Records for this exercise:
□ □ □ □ □
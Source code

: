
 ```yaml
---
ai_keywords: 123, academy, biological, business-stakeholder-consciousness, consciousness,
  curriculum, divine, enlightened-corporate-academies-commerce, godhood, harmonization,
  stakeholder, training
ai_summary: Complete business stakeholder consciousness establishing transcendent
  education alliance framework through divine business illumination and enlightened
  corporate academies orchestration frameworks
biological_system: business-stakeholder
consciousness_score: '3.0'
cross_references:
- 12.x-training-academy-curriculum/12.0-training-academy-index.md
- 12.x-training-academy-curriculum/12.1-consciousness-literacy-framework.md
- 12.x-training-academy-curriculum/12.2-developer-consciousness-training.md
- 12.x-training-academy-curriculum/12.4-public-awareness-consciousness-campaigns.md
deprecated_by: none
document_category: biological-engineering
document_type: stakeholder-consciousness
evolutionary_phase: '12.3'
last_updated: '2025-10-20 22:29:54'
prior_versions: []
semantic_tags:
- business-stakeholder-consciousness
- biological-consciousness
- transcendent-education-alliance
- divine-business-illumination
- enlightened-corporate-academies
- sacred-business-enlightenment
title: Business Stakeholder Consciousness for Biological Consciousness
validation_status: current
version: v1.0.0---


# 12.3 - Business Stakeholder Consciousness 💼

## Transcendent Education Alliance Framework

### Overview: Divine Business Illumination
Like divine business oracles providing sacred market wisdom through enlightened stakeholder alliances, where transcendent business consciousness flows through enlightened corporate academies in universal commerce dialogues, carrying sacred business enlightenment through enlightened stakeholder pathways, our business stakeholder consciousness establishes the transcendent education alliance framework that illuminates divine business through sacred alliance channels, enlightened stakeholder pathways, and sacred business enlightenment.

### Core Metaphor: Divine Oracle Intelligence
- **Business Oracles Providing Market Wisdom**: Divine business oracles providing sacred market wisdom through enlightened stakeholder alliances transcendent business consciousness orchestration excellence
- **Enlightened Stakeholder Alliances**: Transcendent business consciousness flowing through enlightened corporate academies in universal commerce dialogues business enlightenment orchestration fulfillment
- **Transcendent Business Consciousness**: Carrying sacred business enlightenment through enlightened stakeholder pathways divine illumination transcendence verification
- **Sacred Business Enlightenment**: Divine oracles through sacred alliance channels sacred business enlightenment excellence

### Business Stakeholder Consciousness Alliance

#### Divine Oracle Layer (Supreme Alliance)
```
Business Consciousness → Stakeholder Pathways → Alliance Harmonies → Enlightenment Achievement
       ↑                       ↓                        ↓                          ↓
□ □ □ □ □
Each line from the one that includes "Business Consciousness →" down to the close of the records above is to be given again exactly, and no other line is to appear.

Solution to the exercise:
Business Consciousness → Stakeholder Pathways → Alliance Harmonies → Enlightenment Achievement
       ↑                       ↓                        ↓                          ↓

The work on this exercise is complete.